Lech zagrał dobry mecz na Ukrainie, jak na ostatnią swoją dyspozycję, to nawet wybitny. Do tego doszedł szczęśliwy zbieg okoliczności w postaci gola na początku i braku straconej bramki na koniec (słupek, poprzeczka, Burić). Efekt: UDAŁO SIĘ WYGRAĆ 1:0, LECH JEST NAJLEPSZY, A CI, KTORZY W WIELKIEGO LECHA NIE WIERZYLI, NIECH SIĘ TERAZ WSTYDZÄ„! Oczywiście wypada zaczekać na rewanż i sprawdzić, czy mimo tego wyniku coroczne uroczystości pogrzebowe polskiej piłki zakończą się już za tydzień, czy też faktycznie “Kolejorz” jeszcze pokopie w fazie grupowej Ligi Mistrzów dla ubogich.
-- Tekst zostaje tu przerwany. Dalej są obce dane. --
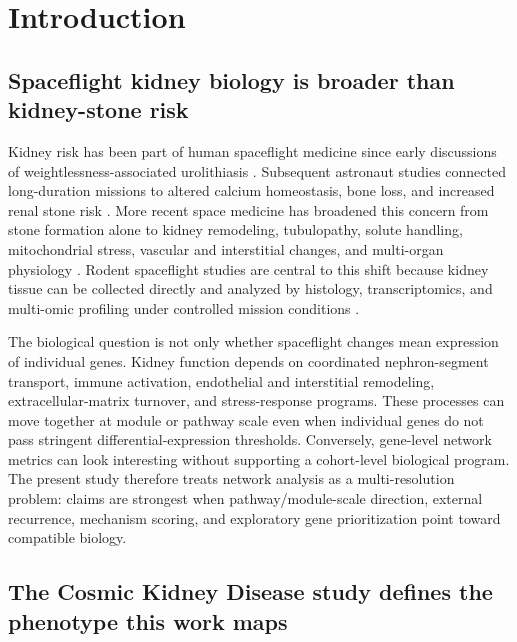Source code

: \documentclass[11pt]{article}
\begin{document}
\clearpage
\tableofcontents
\clearpage

\section{Introduction}

\subsection{Spaceflight kidney biology is broader than kidney-stone risk}

Kidney risk has been part of human spaceflight medicine since early discussions of weightlessness-associated urolithiasis \citep{cockett1962astronautical}. Subsequent astronaut studies connected long-duration missions to altered calcium homeostasis, bone loss, and increased renal stone risk \citep{pietrzyk2007renal,smith2014men}. More recent space medicine has broadened this concern from stone formation alone to kidney remodeling, tubulopathy, solute handling, mitochondrial stress, vascular and interstitial changes, and multi-organ physiology \citep{siew2024cosmic,chouker2025impact,afshinnekoo2020fundamental}. Rodent spaceflight studies are central to this shift because kidney tissue can be collected directly and analyzed by histology, transcriptomics, and multi-omic profiling under controlled mission conditions \citep{daSilveira2020comprehensive,galazka2020rnaseq,finch2025strain}.

The biological question is not only whether spaceflight changes mean expression of individual genes. Kidney function depends on coordinated nephron-segment transport, immune activation, endothelial and interstitial remodeling, extracellular-matrix turnover, and stress-response programs. These processes can move together at module or pathway scale even when individual genes do not pass stringent differential-expression thresholds. Conversely, gene-level network metrics can look interesting without supporting a cohort-level biological program. The present study therefore treats network analysis as a multi-resolution problem: claims are strongest when pathway/module-scale direction, external recurrence, mechanism scoring, and exploratory gene prioritization point toward compatible biology.

\subsection{The Cosmic Kidney Disease study defines the phenotype this work maps}
\end{document}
Mecz oglądało się ze względną przyjemnością, to znaczy od czwartej minuty bardziej pachniało golem na 1:1 niż na 0:2, ale jednocześnie Lech grał dobrze i można było mieć nadzieję, że nie da sobie niczego wcisnąć. Dnipro, zwłaszcza w pierwszej połowie prezentowało się mizernie, ale – jak mówi stare porzekadło – gra się tak, jak przeciwnik pozwala. A Lech, nasz wielki Lech, niezwyciężony “Kolejorz”, dumny mistrz Polski, nie pozwolił na wiele. Brawa dla chłopaków, tak się broni honoru polskiej piłki. Gdybyśmy byli poznaniakami, zakrzyknęlibyśmy: NA KOLANA CHAMY. Ale nie jesteśmy poznaniakami, więc nieśmiało przypomnimy tylko, że Bełchatów też kiedyś zremisował z Dnipro na wyjeździe, by potem dostać łomot u siebie (zresztą, po co szukać tak daleko, pamiętajmy o Interze Baku).
Tak czy siak, czwartkowe osiągnięcie zasługuje na duże uznanie, w rankingu cudów umieścilibyśmy je zaraz za cudem w Sokółce, a przed przemianą Anny Kalaty z brzydkiego babska w niezłą MILF.
PS Na pytanie, co Jacek Zieliński powinien zmienić przed rewanżem, odpowiemy: garnitur.